Die Villgratner-Landesstraße ist im Unfallbereich 6,1 m breit. Die Fahrbahn ist im weiteren Unfallbereich kurvenreich, dennoch aber im Wesentlichen übersichtlich. Es handelt sich um Freilandgebiet ohne besondere Geschwindigkeitsbeschränkung. Der Kläger fuhr mit sienem Motorrad von Panzendorf in Richtung Außervillgraten. In der Gegenrichtung war der Erstbeklagte mit seinem 1,63 m breiten PKW Opel Manta unterwegs. Die Fahrgeschwindigkeit des Klägers bewegte sich zwischen 85 und 95 km/h, jene des Erstbeklagten zwischen 110 und 130 km/h. Der Erstbeklagte hielt bei der Annäherung an die Unfallstelle einen Seitenabstand von 1,57 m zum rechten Fahrbahnrand ein, sodass der PKW links vorne die Fahrbahnmitte um 0,15 m überragte. Der Kläger hingegen fuhr zunächst im Bereich der Fahrbahnmitte und lenkte das Motorrad während der letzten 18 bis 20 m vor dem Kollisionspunkt nach rechts, so dass es bei einer Überschneidung von ca 5 cm und somit gerade noch innerhalb der für den Kläger bestimmten Fahrbahnhälfte zu einer Berührung zwischen der linken Vorderecke des PKWs und dem Motorrad kam. Das Motorrad war im Unfallszeitpunkt rechtsseitig ca 2,5 m vom rechten Fahrbahnrand entfernt. Beide Lenker waren zum Unfallszeitpunkt leicht alkoholisiert; der Blutalkoholgehalt des Klägers belief sich auf zumindest 0,7 %, jener des Erstbeklagten auf zumindest 0,6 bis 0,7 %o. Mit rechtskräftigem Urteil des Landesgerichts Innsbruck wurden der Kläger und der Erstbeklagte wegen des Vergehens der fahrlässigen Tötung und der fahrlässigen Körperververletzung verurteilt. Dabei wurde beiden das Einhalten einer für die Sichtverhältnisse überhöhten Geschwindigkeit und das Nichteinhalten der rechten Fahrbahnhälfte zum Vorwurf gemacht. Dass der Kläger aufgrund der erlittenen schwersten Verletzungen und Unfallsfolgen zur Erhebung des Feststellungsbegehrens legitimiert ist, wurde nicht bestritten.

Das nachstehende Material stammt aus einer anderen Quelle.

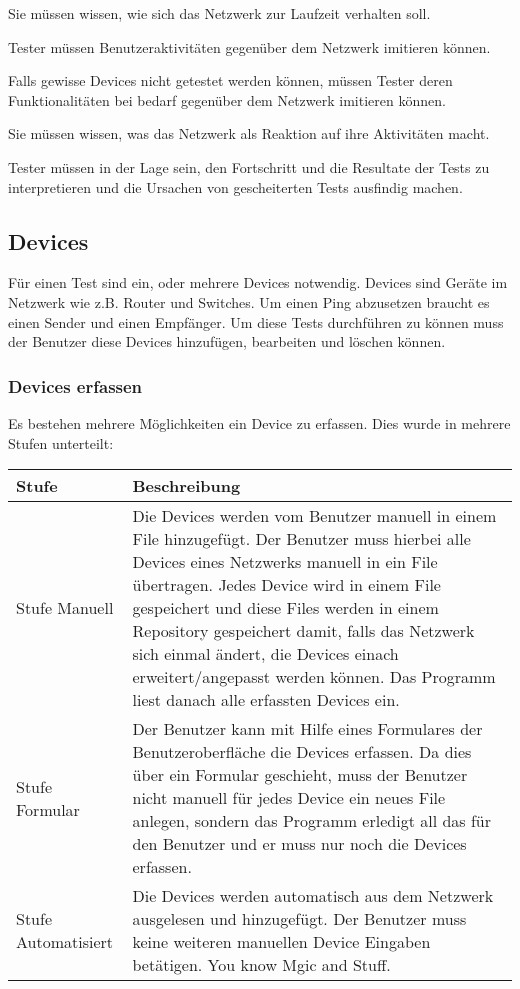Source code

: \documentclass[
	ngerman,
	toc=listof, %
	toc=bibliography, %
	footnotes=multiple, %
	parskip=half, %
	numbers=noendperiod %
]{scrartcl}
\begin{document}
			Sie müssen wissen, wie sich das Netzwerk zur Laufzeit verhalten soll.

			Tester müssen Benutzeraktivitäten gegenüber dem Netzwerk imitieren können.

			Falls gewisse Devices nicht getestet werden können, müssen Tester deren Funktionalitäten bei bedarf gegenüber dem Netzwerk imitieren können.

			Sie müssen wissen, was das Netzwerk als Reaktion auf ihre Aktivitäten macht.

			Tester müssen in der Lage sein, den Fortschritt und die Resultate der Tests zu interpretieren und die Ursachen von gescheiterten Tests ausfindig machen.


	\subsection{Devices}
		Für einen Test sind ein, oder mehrere Devices notwendig. Devices sind Geräte im Netzwerk wie z.B. Router und Switches.
		Um einen Ping abzusetzen braucht es einen Sender und einen Empfänger.
		Um diese Tests durchführen zu können muss der Benutzer diese Devices hinzufügen, bearbeiten und löschen können. 

		\subsubsection{Devices erfassen}
			Es bestehen mehrere Möglichkeiten ein Device zu erfassen. Dies wurde in mehrere Stufen unterteilt:\\

			\begin{tabularx}{\textwidth}{lX}
				\toprule
				Stufe & Beschreibung\\
				\midrule
				Stufe Manuell & Die Devices werden vom Benutzer manuell in einem File hinzugefügt. Der Benutzer muss hierbei alle Devices eines Netzwerks manuell in ein File übertragen. Jedes Device wird in einem File gespeichert und diese Files werden in einem Repository gespeichert damit, falls das Netzwerk sich einmal ändert, die Devices einach erweitert/angepasst werden können. Das Programm liest danach alle erfassten Devices ein. \\
				\midrule
				Stufe Formular & Der Benutzer kann mit Hilfe eines Formulares der Benutzeroberfläche die Devices erfassen. Da dies über ein Formular geschieht, muss der Benutzer nicht manuell für jedes Device ein neues File anlegen, sondern das Programm erledigt all das für den Benutzer und er muss nur noch die Devices erfassen.\\
				\midrule
				Stufe Automatisiert & Die Devices werden automatisch aus dem Netzwerk ausgelesen und hinzugefügt. Der Benutzer muss keine weiteren manuellen Device Eingaben betätigen. You know Mgic and Stuff. \\
				\bottomrule
			\end{tabularx}
\end{document}
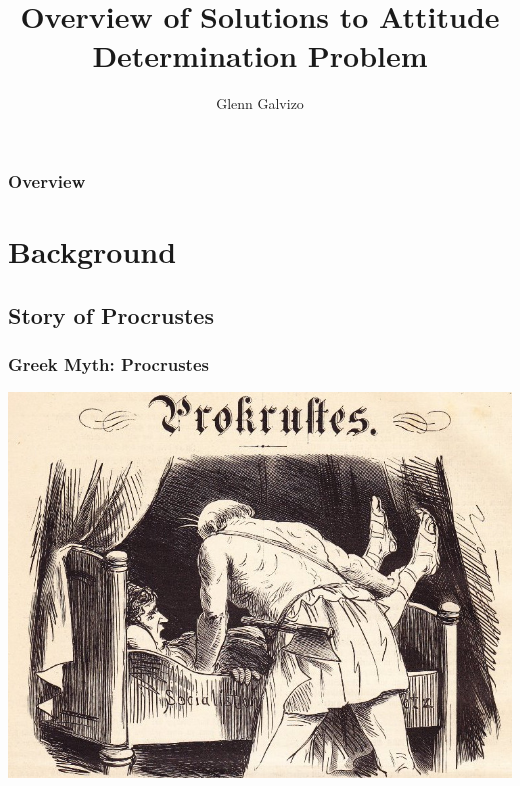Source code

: \documentclass[11pt]{beamer}
\author{Glenn Galvizo}
\title{Overview of Solutions to Attitude Determination Problem}
\institute{University of Hawaii at Manoa}
\begin{document}
    \begin{frame}
        \titlepage
    \end{frame}

    \begin{frame}
        \frametitle{Overview}
        \tableofcontents
    \end{frame}

    \section{Background}\label{sec:background}
    \subsection{Story of Procrustes}\label{subsec:storyOfProcrustes}
    \begin{frame}
        \frametitle{Greek Myth: Procrustes}
        \centerline{\includegraphics[scale=1.3]{images/procrustes.jpg}}
    \end{frame}

\end{document}
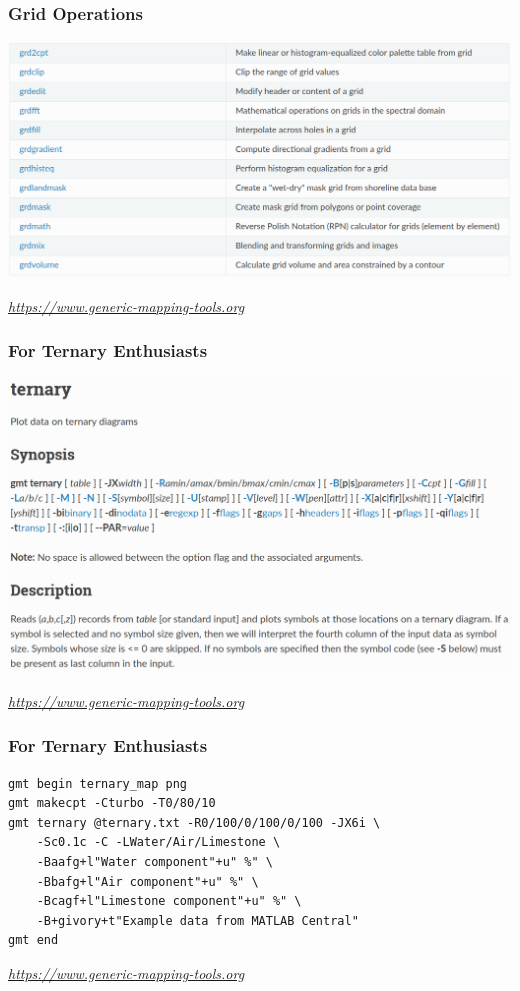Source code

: \documentclass[unknownkeysallowed]{beamer}
\begin{document}
\begin{frame}[fragile=singleslide]
\frametitle{Grid Operations}
	\begin{center}
		\includegraphics[width=\textwidth]{../figures/gmt_grd_ops.png}	
	\end{center}
	\vspace{-0.5cm}
	\begin{flushright}
	\tiny{\emph{\url{https://www.generic-mapping-tools.org}}}
	\end{flushright}	
\end{frame}

\begin{frame}[fragile=singleslide]
\frametitle{For Ternary Enthusiasts}
	\begin{center}
		\includegraphics[width=.9\textwidth]{../figures/gmt_ternary.png}	
	\end{center}
	\vspace{-0.5cm}
	\begin{flushright}
	\tiny{\emph{\url{https://www.generic-mapping-tools.org}}}
	\end{flushright}	
\end{frame}

\begin{frame}[fragile=singleslide]
\frametitle{For Ternary Enthusiasts}
{\scriptsize
	\begin{verbatim}
gmt begin ternary_map png
gmt makecpt -Cturbo -T0/80/10
gmt ternary @ternary.txt -R0/100/0/100/0/100 -JX6i \
    -Sc0.1c -C -LWater/Air/Limestone \
    -Baafg+l"Water component"+u" %" \
    -Bbafg+l"Air component"+u" %" \
    -Bcagf+l"Limestone component"+u" %" \
    -B+givory+t"Example data from MATLAB Central"
gmt end
	\end{verbatim}	
}
	\begin{flushright}
	\tiny{\emph{\url{https://www.generic-mapping-tools.org}}}
	\end{flushright}	
\end{frame}
\end{document}

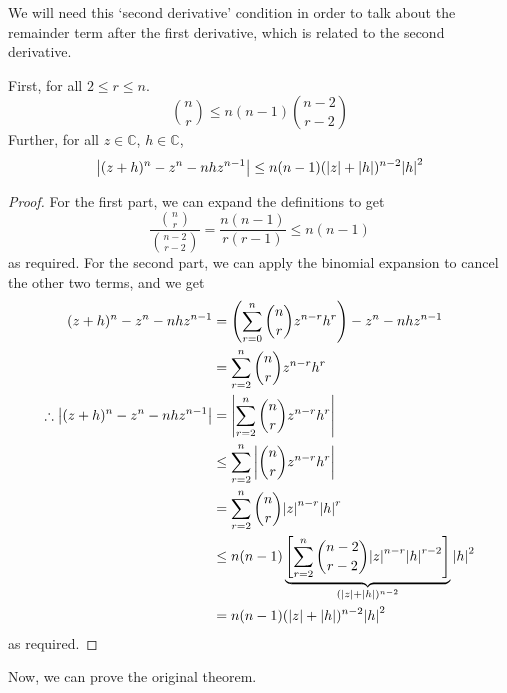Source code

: We will need this `second derivative' condition in order to talk about the remainder term after the first derivative, which is related to the second derivative.
\begin{lemma}
	First, for all \(2 \leq r \leq n\).
	\[
		\binom{n}{r} \leq n(n-1)\binom{n-2}{r-2}
	\]
	Further, for all \(z \in \mathbb C\), \(h \in \mathbb C\),
	\[
		\abs{(z + h)^n - z^n - nhz^{n-1}} \leq n(n-1)(\abs{z} + \abs{h})^{n-2}\abs{h}^2
	\]
\end{lemma}
\begin{proof}
	For the first part, we can expand the definitions to get
	\[
		\frac{\binom{n}{r}}{\binom{n-2}{r-2}} = \frac{n(n-1)}{r(r-1)} \leq n(n-1)
	\]
	as required.
	For the second part, we can apply the binomial expansion to cancel the other two terms, and we get
	\begin{align*}
		(z + h)^n - z^n - nhz^{n-1}                  & = \left( \sum_{r=0}^n \binom{n}{r} z^{n-r} h^r \right)  - z^n - nhz^{n-1}                                                               \\
		                                             & = \sum_{r=2}^n \binom{n}{r} z^{n-r} h^r                                                                                                 \\
		\therefore \abs{(z + h)^n - z^n - nhz^{n-1}} & = \abs{\sum_{r=2}^n \binom{n}{r} z^{n-r} h^r}                                                                                           \\
		                                             & \leq \sum_{r=2}^n \abs{\binom{n}{r} z^{n-r} h^r}                                                                                        \\
		                                             & = \sum_{r=2}^n \binom{n}{r} \abs{z}^{n-r} \abs{h}^r                                                                                     \\
		                                             & \leq n(n-1) \underbrace{\left[ \sum_{r=2}^n \binom{n-2}{r-2} \abs{z}^{n-r} \abs{h}^{r-2} \right]}_{(\abs{z} + \abs{h})^{n-2}} \abs{h}^2 \\
		                                             & = n(n-1) (\abs{z} + \abs{h})^{n-2} \abs{h}^2                                                                                            \\
	\end{align*}
	as required.
\end{proof}
Now, we can prove the original theorem.
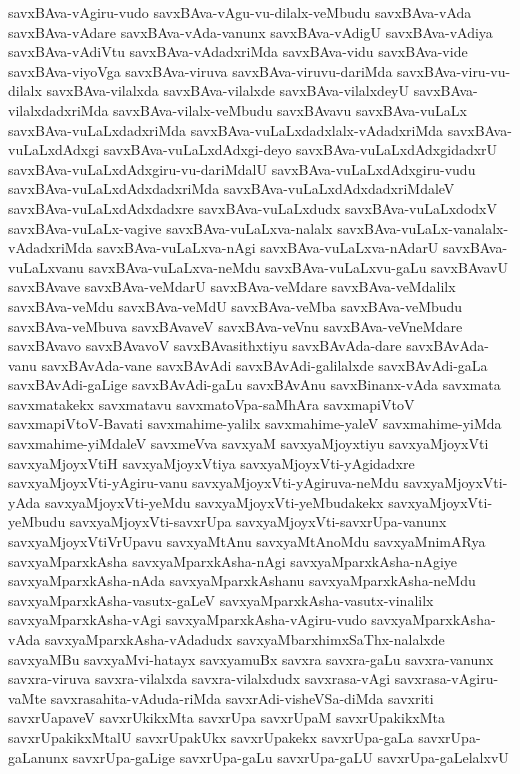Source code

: {savxBAva-vAgiru-vudo
savxBAva-vAgu-vu-dilalx-veMbudu
savxBAva-vAda
savxBAva-vAdare
savxBAva-vAda-vanunx
savxBAva-vAdigU
savxBAva-vAdiya
savxBAva-vAdiVtu
savxBAva-vAdadxriMda
savxBAva-vidu
savxBAva-vide
savxBAva-viyoVga
savxBAva-viruva
savxBAva-viruvu-dariMda
savxBAva-viru-vu-dilalx
savxBAva-vilalxda
savxBAva-vilalxde
savxBAva-vilalxdeyU
savxBAva-vilalxdadxriMda
savxBAva-vilalx-veMbudu
savxBAvavu
savxBAva-vuLaLx
savxBAva-vuLaLxdadxriMda
savxBAva-vuLaLxdadxlalx-vAdadxriMda
savxBAva-vuLaLxdAdxgi
savxBAva-vuLaLxdAdxgi-deyo
savxBAva-vuLaLxdAdxgidadxrU
savxBAva-vuLaLxdAdxgiru-vu-dariMdalU
savxBAva-vuLaLxdAdxgiru-vudu
savxBAva-vuLaLxdAdxdadxriMda
savxBAva-vuLaLxdAdxdadxriMdaleV
savxBAva-vuLaLxdAdxdadxre
savxBAva-vuLaLxdudx
savxBAva-vuLaLxdodxV
savxBAva-vuLaLx-vagive
savxBAva-vuLaLxva-nalalx
savxBAva-vuLaLx-vanalalx-vAdadxriMda
savxBAva-vuLaLxva-nAgi
savxBAva-vuLaLxva-nAdarU
savxBAva-vuLaLxvanu
savxBAva-vuLaLxva-neMdu
savxBAva-vuLaLxvu-gaLu
savxBAvavU
savxBAvave
savxBAva-veMdarU
savxBAva-veMdare
savxBAva-veMdalilx
savxBAva-veMdu
savxBAva-veMdU
savxBAva-veMba
savxBAva-veMbudu
savxBAva-veMbuva
savxBAvaveV
savxBAva-veVnu
savxBAva-veVneMdare
savxBAvavo
savxBAvavoV
savxBAvasithxtiyu
savxBAvAda-dare
savxBAvAda-vanu
savxBAvAda-vane
savxBAvAdi
savxBAvAdi-galilalxde
savxBAvAdi-gaLa
savxBAvAdi-gaLige
savxBAvAdi-gaLu
savxBAvAnu
savxBinanx-vAda
savxmata
savxmatakekx
savxmatavu
savxmatoVpa-saMhAra
savxmapiVtoV
savxmapiVtoV-Bavati
savxmahime-yalilx
savxmahime-yaleV
savxmahime-yiMda
savxmahime-yiMdaleV
savxmeVva
savxyaM
savxyaMjoyxtiyu
savxyaMjoyxVti
savxyaMjoyxVtiH
savxyaMjoyxVtiya
savxyaMjoyxVti-yAgidadxre
savxyaMjoyxVti-yAgiru-vanu
savxyaMjoyxVti-yAgiruva-neMdu
savxyaMjoyxVti-yAda
savxyaMjoyxVti-yeMdu
savxyaMjoyxVti-yeMbudakekx
savxyaMjoyxVti-yeMbudu
savxyaMjoyxVti-savxrUpa
savxyaMjoyxVti-savxrUpa-vanunx
savxyaMjoyxVtiVrUpavu
savxyaMtAnu
savxyaMtAnoMdu
savxyaMnimARya
savxyaMparxkAsha
savxyaMparxkAsha-nAgi
savxyaMparxkAsha-nAgiye
savxyaMparxkAsha-nAda
savxyaMparxkAshanu
savxyaMparxkAsha-neMdu
savxyaMparxkAsha-vasutx-gaLeV
savxyaMparxkAsha-vasutx-vinalilx
savxyaMparxkAsha-vAgi
savxyaMparxkAsha-vAgiru-vudo
savxyaMparxkAsha-vAda
savxyaMparxkAsha-vAdadudx
savxyaMbarxhimxSaThx-nalalxde
savxyaMBu
savxyaMvi-hatayx
savxyamuBx
savxra
savxra-gaLu
savxra-vanunx
savxra-viruva
savxra-vilalxda
savxra-vilalxdudx
savxrasa-vAgi
savxrasa-vAgiru-vaMte
savxrasahita-vAduda-riMda
savxrAdi-visheVSa-diMda
savxriti
savxrUapaveV
savxrUkikxMta
savxrUpa
savxrUpaM
savxrUpakikxMta
savxrUpakikxMtalU
savxrUpakUkx
savxrUpakekx
savxrUpa-gaLa
savxrUpa-gaLanunx
savxrUpa-gaLige
savxrUpa-gaLu
savxrUpa-gaLU
savxrUpa-gaLelalxvU
}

In rechtlicher Hinsicht führte das Erstgericht hiezu aus, beide Lenker hätten Verstöße gegen § 20 StVO und gegen § 7 StVO zu vertreten. Der Kläger sei mit relativ (§ 20 Abs 1 StVO), der Erstbeklagte mit relativ und absolut (§ 20 Abs 1 und 2 StVO) überhöhter Geschwindigkeit gefahren. Beide Lenker hätten nicht die Rechtsfahrordnung eingehalten und daher § 7 Abs 1 und 2 StVO verletzt. Der Kläger habe sich bei Kollision mit einem Seitenabstand zu seinem rechten Fahrbahnrand von 2,5 m gerade noch auf seiner rechten Fahrbahnhälfte befunden, während der Erstbeklagte bei einem Seitenabstand von 1,57 m die Fahrbahnmitte um 15 cm überfahren habe. Im Zusammenhang mit der wesentlichen Geschwindigkeitsüberschreitung des Erstbeklagten falle diesem somit ein Verschuldensanteil von 2/3 zur Last, während der Kläger 1/3 an Verschulden zu vertreten habe.

Das Berufungsgericht billigte, ausgehend von den unbekämpften Feststellungen des Erstgerichts, dessen rechtliche Beurteilung.

In ihrer Revision führen die Beklagten aus, der PKW des Erstbeklagten sei im Zeitrpunkt der Kollision zwar 15 cm über der Fahrbahnmitte, jedoch nur 1,57 m von seinem rechten Fahrbahnrand entfernt gewesen, der Kläger hingegen habe einen wesentlichen größeren Seitenabstand zu seinem rechten Fahrbahnrand, nämlich 2,5 m, eingehalten. Dieser schwerwiegende Verstoß des Klägers gegen § 7 StVO stehe den Verstößen des Erstbeklagten gegen die §§ 7 und 20 StVO gleichwertig gegenüber, sodass eine Schadensteilung im Verhältnis 1 : 1 gerechtfertigt sei.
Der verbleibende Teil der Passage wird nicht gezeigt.